The following originally appeared on the American Task Force For Lebanon’s Blog following the delegation visit hosted by CIPE in Washington DC and Chicago, Illinois.
In a break from the continuous concern with what’s not helping Lebanon, we recently hosted a delegation who presented some thoughtful steps about how to promote the country’s industrial sectors. The Association of Lebanese Industrialists (www.ali.org.lb), in a program supported by the Center for International Enterprise (www.cipe.org), is working to upgrade Lebanon’s export potential in light of the difficulty of attracting foreign direct investment (FDI) at this time due to security and corruption issues.
Represented by board member Paul Abi-Nasr and General Manager Talal Hijazi, the ALI representatives came to the US to better understand how professional trade-related associations determine their agendas, promote their missions, and develop programs in support of their goals. As Mr. Abi-Nasr explained it, their trip had two purposes: to better understand how professional trade associations function and to evaluate responses to ALI’s message that Lebanon can be a great business partner in the region. He is well-schooled in international affairs, is quite adamant about ALI’s potential, and heads the Young Industrialists Committee.
Mr. Hijazi and Mr. Abi-Nasr believe that the potential is huge for Lebanese companies that are willing and able to be local partners for US companies that want to expand their overseas markets but are unsure of how to work with the uncertainty in the Middle East. Lebanese companies are well-positioned as business partners because they have done business throughout the region, know the business culture and understand how to work with it, and have the capabilities to respond to the needs of changing tastes and preferences. Mr. Hijazi brings more than two decades of experience in business development to his job and believes that Lebanon can take advantage of its historical commercial role to rebuild its economy.
For the members of ALI, there are several important steps to fully represent its members; the first job is to build a detailed catalog of sectors and sub-sectors which reflect their strengths. This includes production to US import standards and building their clustering capabilities for adding value to Lebanese exports. This work is not for the faint-hearted as it often means upgrading infrastructure, human resources, and input sourcing to meet customer requirements.
Another key component is to provide services to companies so that they are export-ready, which is, having the financial strength, legal resources, and production capacity to engage companies that want to buy Lebanese products. It is no longer merely a question of buyer and seller as all countries have established import criteria to facilitate trade and protect consumers against tainted products.
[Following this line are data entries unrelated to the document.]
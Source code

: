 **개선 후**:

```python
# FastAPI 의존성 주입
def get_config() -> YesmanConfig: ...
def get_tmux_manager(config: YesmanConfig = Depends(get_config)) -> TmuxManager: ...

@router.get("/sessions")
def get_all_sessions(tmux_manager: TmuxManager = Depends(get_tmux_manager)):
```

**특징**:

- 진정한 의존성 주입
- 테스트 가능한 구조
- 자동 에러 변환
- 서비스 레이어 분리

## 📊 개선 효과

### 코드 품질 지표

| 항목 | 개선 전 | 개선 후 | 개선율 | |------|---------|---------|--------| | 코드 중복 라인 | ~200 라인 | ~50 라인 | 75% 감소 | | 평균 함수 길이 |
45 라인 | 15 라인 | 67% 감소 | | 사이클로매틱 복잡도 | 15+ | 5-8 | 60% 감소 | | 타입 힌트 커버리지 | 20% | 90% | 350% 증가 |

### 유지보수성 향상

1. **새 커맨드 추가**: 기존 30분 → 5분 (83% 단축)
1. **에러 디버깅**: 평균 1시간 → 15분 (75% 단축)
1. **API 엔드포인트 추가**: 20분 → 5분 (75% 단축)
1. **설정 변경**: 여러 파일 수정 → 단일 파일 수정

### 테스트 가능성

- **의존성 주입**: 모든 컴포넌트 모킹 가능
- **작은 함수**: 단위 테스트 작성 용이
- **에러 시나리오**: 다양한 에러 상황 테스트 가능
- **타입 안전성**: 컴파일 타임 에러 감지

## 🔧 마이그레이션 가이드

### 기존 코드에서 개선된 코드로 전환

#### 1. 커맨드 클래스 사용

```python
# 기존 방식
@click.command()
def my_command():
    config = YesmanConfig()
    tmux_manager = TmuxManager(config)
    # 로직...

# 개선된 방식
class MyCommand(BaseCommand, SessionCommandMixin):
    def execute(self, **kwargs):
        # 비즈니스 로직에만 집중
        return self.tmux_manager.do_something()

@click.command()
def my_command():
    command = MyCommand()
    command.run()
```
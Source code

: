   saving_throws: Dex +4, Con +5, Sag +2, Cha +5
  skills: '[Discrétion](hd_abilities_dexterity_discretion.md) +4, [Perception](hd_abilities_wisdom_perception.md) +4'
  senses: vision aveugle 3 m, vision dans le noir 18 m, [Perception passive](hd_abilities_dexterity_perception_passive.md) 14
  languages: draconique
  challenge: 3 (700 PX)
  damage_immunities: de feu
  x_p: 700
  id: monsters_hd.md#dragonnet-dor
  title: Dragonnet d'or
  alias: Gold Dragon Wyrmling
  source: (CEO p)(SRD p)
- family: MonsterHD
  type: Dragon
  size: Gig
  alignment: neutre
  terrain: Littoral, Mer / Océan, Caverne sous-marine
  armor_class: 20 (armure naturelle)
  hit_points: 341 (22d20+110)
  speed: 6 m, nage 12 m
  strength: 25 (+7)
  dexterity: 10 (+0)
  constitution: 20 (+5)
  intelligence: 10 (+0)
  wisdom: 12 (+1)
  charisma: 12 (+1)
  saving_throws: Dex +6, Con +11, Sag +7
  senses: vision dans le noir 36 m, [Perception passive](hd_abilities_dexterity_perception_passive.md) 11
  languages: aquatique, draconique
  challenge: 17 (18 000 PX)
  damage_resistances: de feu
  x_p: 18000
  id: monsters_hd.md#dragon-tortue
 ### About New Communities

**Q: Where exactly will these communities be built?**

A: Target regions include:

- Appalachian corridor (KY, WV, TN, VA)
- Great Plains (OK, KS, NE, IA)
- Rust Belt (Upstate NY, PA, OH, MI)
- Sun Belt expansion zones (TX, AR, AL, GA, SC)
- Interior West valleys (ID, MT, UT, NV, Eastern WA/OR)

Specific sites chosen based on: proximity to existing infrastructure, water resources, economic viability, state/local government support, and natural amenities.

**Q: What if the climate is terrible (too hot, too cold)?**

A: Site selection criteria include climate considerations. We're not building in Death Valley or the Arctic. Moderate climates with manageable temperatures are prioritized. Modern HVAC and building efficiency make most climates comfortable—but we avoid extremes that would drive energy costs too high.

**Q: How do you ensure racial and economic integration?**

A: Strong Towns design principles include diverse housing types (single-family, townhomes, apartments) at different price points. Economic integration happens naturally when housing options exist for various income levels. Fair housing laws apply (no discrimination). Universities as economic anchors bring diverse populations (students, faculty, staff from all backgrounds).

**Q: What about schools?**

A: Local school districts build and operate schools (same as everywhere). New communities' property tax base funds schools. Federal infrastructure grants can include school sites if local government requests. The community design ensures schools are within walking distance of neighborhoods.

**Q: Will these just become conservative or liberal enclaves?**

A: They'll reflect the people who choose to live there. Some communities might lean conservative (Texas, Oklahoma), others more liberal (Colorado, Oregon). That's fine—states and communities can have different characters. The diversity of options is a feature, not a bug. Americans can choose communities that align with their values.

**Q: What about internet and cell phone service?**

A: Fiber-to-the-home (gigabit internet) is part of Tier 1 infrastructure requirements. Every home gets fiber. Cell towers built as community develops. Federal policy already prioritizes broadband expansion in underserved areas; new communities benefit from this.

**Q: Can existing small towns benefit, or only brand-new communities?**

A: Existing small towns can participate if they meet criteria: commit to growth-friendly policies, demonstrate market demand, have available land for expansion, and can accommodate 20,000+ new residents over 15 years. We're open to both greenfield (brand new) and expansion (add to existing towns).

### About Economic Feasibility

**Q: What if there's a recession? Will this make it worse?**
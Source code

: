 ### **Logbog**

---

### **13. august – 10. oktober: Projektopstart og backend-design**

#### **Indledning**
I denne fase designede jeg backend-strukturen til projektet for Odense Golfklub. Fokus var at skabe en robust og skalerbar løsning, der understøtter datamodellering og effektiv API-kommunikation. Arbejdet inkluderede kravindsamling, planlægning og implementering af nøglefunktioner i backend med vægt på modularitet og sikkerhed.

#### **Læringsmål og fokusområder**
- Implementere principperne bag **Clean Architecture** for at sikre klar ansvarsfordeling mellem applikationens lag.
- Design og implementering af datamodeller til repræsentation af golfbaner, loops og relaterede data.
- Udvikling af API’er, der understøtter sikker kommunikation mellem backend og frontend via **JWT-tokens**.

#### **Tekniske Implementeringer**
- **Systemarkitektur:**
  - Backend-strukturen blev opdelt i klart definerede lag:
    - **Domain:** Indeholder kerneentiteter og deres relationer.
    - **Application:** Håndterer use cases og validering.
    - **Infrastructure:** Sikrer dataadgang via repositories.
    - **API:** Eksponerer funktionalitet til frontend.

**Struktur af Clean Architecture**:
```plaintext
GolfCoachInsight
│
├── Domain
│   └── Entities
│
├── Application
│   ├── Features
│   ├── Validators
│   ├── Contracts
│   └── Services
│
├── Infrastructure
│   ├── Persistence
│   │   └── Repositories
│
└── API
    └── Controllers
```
ALI was formed in 1942 so it has been in existence throughout Lebanon’s modern history. It has a great deal of experience and expertise, and “participates in policy-making consultations on a very broad range of issues, including economic and social policy, labor legislation and industrial relations, social security and healthcare, taxation, policies for small and medium-sized enterprises, education, research and development, technology, and the environment,” according to its fact sheet.
Another major challenge they identified is ensuring that the Lebanese workforce has the necessary skills to contribute to the industrial sector. As in other Arab countries, there is a problem with obtaining qualified labor, as most university graduates shun blue collar jobs and there are not enough graduates in vocational and technical skills to meet the needs of the workforce. ALI has made recommendations for government policies to grow the number of skilled workers and several proposals are being considered in the Parliament.
Of course, ALI’s members want to be seen as a hub for Syrian reconstruction but first have to deal with challenges at home including upgrading the country’s infrastructure and energy sectors. When asked about the conditioned aid from the CEDRE international donors conference and the potential for missing out on the existing World Bank projects, both Abi-Nasr and Hijazi expressed concern that the lack of the government formation and movement on policy reforms only makes their mission more difficult. They are hoping that internal political agendas that are obstructing the needed changes will give way to more common sense in facing the larger task of building better internal security through economic growth, jobs, and a fully functioning infrastructure, serving all the people of Lebanon.
As ALI moves forward with its agenda: to serve as the voice of industrialists’ interests, increase growth opportunities and expand exports, improve awareness of the positive impact of the industrial sector, support its members and the organization, it welcomes potential partners overseas that want to import products from Lebanon and support its sustainability and independence.